Chronic neutrophilic leukemia (CNL) is a rare myeloproliferative neoplasm that features a persistent neutrophilia in peripheral blood, myeloid hyperplasia in bone marrow, hepatosplenomegaly, and the absence of the Philadelphia chromosome or a BCR/ABL fusion gene.

==Signs and symptoms==

The most common clinical finding is hepatosplenomegaly. Pruritus, gout, and mucocutaneous bleeding are occasionally seen.

==Cause==
The cause of CNL is currently unknown. An association between CNL and multiple myeloma has been suggested based on the observation of myeloma in 20% of CNL cases.
However, a clonal genetic abnormality has not been detected in these myeloma-associated cases of CNL, raising the possibility that the neutrophilia is a reaction due to the neoplastic myeloma cells. The postulated cell of origin is a limited-potential, marrow-derived stem cell.
==Genetics==
The majority (90%) of cases have not had detectable cytogenetic abnormalities. Most importantly, the Philadelphia chromosome and other BCR/ABL fusion genes are not detected.

==Diagnosis==

===Laboratory findings===
Peripheral blood neutrophilia (> 25 × 10^{9}/L) with myeloid precursors (promyelocytes, myelocytes, metamyelocytes) comprising less than 5% of leukocytes.
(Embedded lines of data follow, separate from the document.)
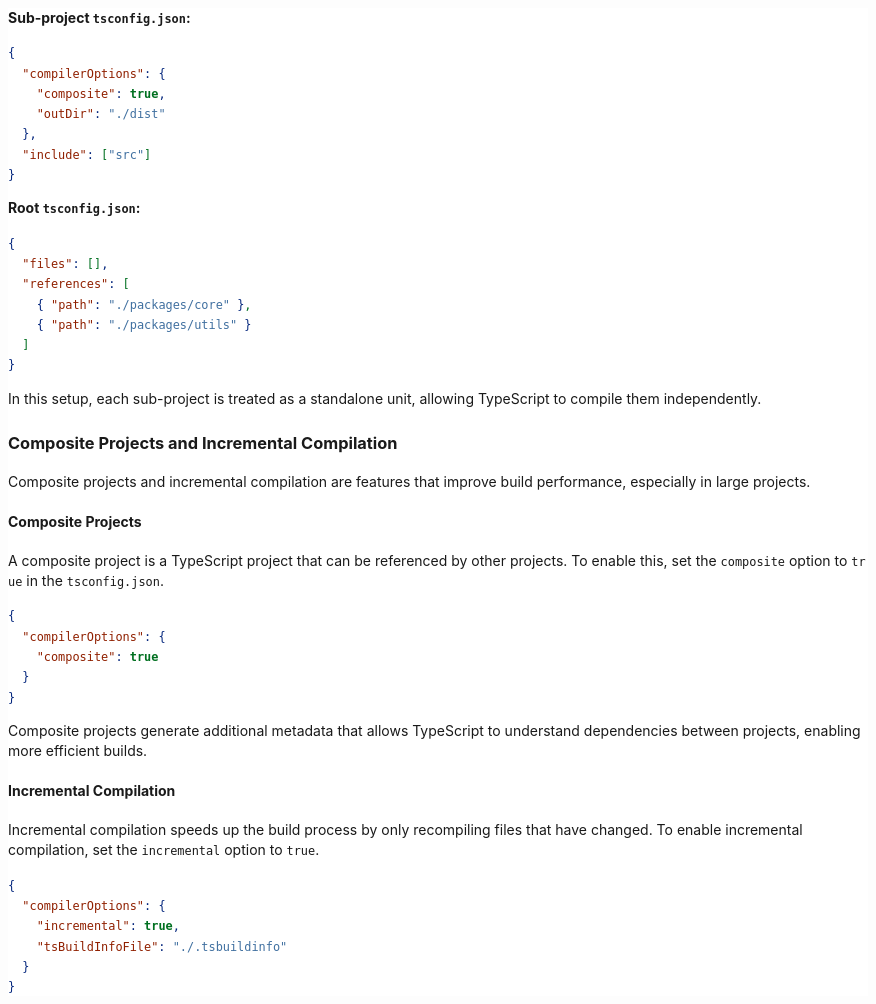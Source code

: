 **Sub-project `tsconfig.json`:**

```json
{
  "compilerOptions": {
    "composite": true,
    "outDir": "./dist"
  },
  "include": ["src"]
}
```

**Root `tsconfig.json`:**

```json
{
  "files": [],
  "references": [
    { "path": "./packages/core" },
    { "path": "./packages/utils" }
  ]
}
```

In this setup, each sub-project is treated as a standalone unit, allowing TypeScript to compile them independently.

### Composite Projects and Incremental Compilation

Composite projects and incremental compilation are features that improve build performance, especially in large projects.

#### Composite Projects

A composite project is a TypeScript project that can be referenced by other projects. To enable this, set the `composite` option to `true` in the `tsconfig.json`.

```json
{
  "compilerOptions": {
    "composite": true
  }
}
```

Composite projects generate additional metadata that allows TypeScript to understand dependencies between projects, enabling more efficient builds.

#### Incremental Compilation

Incremental compilation speeds up the build process by only recompiling files that have changed. To enable incremental compilation, set the `incremental` option to `true`.

```json
{
  "compilerOptions": {
    "incremental": true,
    "tsBuildInfoFile": "./.tsbuildinfo"
  }
}
```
===Sites of involvement===
Peripheral blood, bone marrow, spleen, and liver are most common, but any organ or tissue can be infiltrated by neutrophils.
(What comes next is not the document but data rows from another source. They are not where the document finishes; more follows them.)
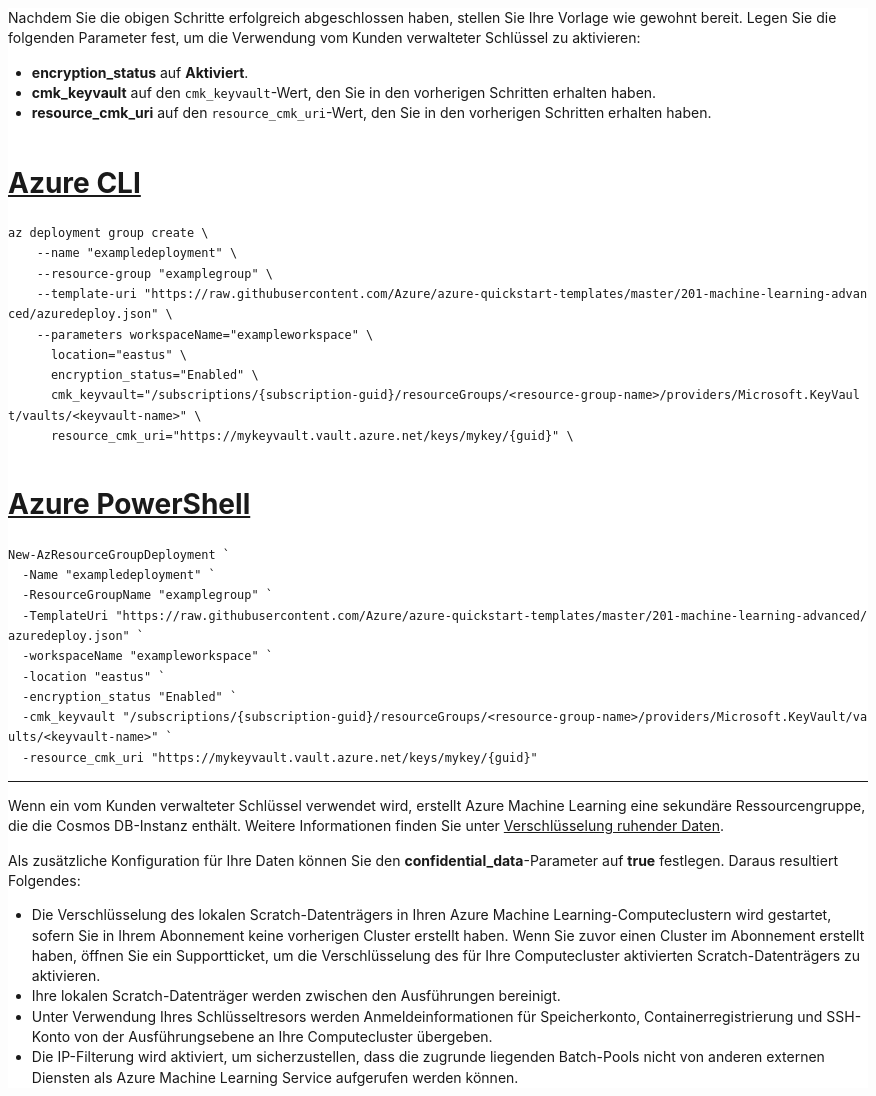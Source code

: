 Nachdem Sie die obigen Schritte erfolgreich abgeschlossen haben, stellen Sie Ihre Vorlage wie gewohnt bereit. Legen Sie die folgenden Parameter fest, um die Verwendung vom Kunden verwalteter Schlüssel zu aktivieren:

* **encryption_status** auf **Aktiviert**.
* **cmk_keyvault** auf den `cmk_keyvault`-Wert, den Sie in den vorherigen Schritten erhalten haben.
* **resource_cmk_uri** auf den `resource_cmk_uri`-Wert, den Sie in den vorherigen Schritten erhalten haben.

# <a name="azure-cli"></a>[Azure CLI](#tab/azcli)

```azurecli
az deployment group create \
    --name "exampledeployment" \
    --resource-group "examplegroup" \
    --template-uri "https://raw.githubusercontent.com/Azure/azure-quickstart-templates/master/201-machine-learning-advanced/azuredeploy.json" \
    --parameters workspaceName="exampleworkspace" \
      location="eastus" \
      encryption_status="Enabled" \
      cmk_keyvault="/subscriptions/{subscription-guid}/resourceGroups/<resource-group-name>/providers/Microsoft.KeyVault/vaults/<keyvault-name>" \
      resource_cmk_uri="https://mykeyvault.vault.azure.net/keys/mykey/{guid}" \
```

# <a name="azure-powershell"></a>[Azure PowerShell](#tab/azpowershell)

```azurepowershell
New-AzResourceGroupDeployment `
  -Name "exampledeployment" `
  -ResourceGroupName "examplegroup" `
  -TemplateUri "https://raw.githubusercontent.com/Azure/azure-quickstart-templates/master/201-machine-learning-advanced/azuredeploy.json" `
  -workspaceName "exampleworkspace" `
  -location "eastus" `
  -encryption_status "Enabled" `
  -cmk_keyvault "/subscriptions/{subscription-guid}/resourceGroups/<resource-group-name>/providers/Microsoft.KeyVault/vaults/<keyvault-name>" `
  -resource_cmk_uri "https://mykeyvault.vault.azure.net/keys/mykey/{guid}"
```
---

Wenn ein vom Kunden verwalteter Schlüssel verwendet wird, erstellt Azure Machine Learning eine sekundäre Ressourcengruppe, die die Cosmos DB-Instanz enthält. Weitere Informationen finden Sie unter [Verschlüsselung ruhender Daten](concept-enterprise-security.md#encryption-at-rest).

Als zusätzliche Konfiguration für Ihre Daten können Sie den **confidential_data**-Parameter auf **true** festlegen. Daraus resultiert Folgendes:

* Die Verschlüsselung des lokalen Scratch-Datenträgers in Ihren Azure Machine Learning-Computeclustern wird gestartet, sofern Sie in Ihrem Abonnement keine vorherigen Cluster erstellt haben. Wenn Sie zuvor einen Cluster im Abonnement erstellt haben, öffnen Sie ein Supportticket, um die Verschlüsselung des für Ihre Computecluster aktivierten Scratch-Datenträgers zu aktivieren.
* Ihre lokalen Scratch-Datenträger werden zwischen den Ausführungen bereinigt.
* Unter Verwendung Ihres Schlüsseltresors werden Anmeldeinformationen für Speicherkonto, Containerregistrierung und SSH-Konto von der Ausführungsebene an Ihre Computecluster übergeben.
* Die IP-Filterung wird aktiviert, um sicherzustellen, dass die zugrunde liegenden Batch-Pools nicht von anderen externen Diensten als Azure Machine Learning Service aufgerufen werden können.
====Bone marrow biopsy====
On both the bone marrow aspirate and the core biopsy, a hypercellular marrow with an increased myeloid:erythroid ratio of 20:1 or greater. Myelocytes and neutrophils are increased, and blasts and promyelocytes are not increased. Due to the myeloproliferative nature of the disease, an increase in megakaryocytes and erythroid precursors may be observed, but dyspoiesis in not seen in any cell lineage. Also, reticulin fibrosis is rare. There is a reported association between CNL and multiple myeloma, so the bone marrow biopsy may show evidence of a plasma cell dyscrasia with increased numbers of atypical plasma cells.

====Spleen====
Splenic infiltrates are typically found only in the red pulp.

====Liver====
Hepatic infiltrates can be found in either the sinusoids, portal triad regions, or both.

===Immunophenotype===
No distinct immunophenotype abnormality for CNL has been described.
See OHSU 2013 findings of gene CSF3R, mutation p. T6181.

==Epidemiology==
This is a rare disease, with less than 100 cases reported. Of these cases, an equal male:female ratio was observed,
with cases typically seen in older adults.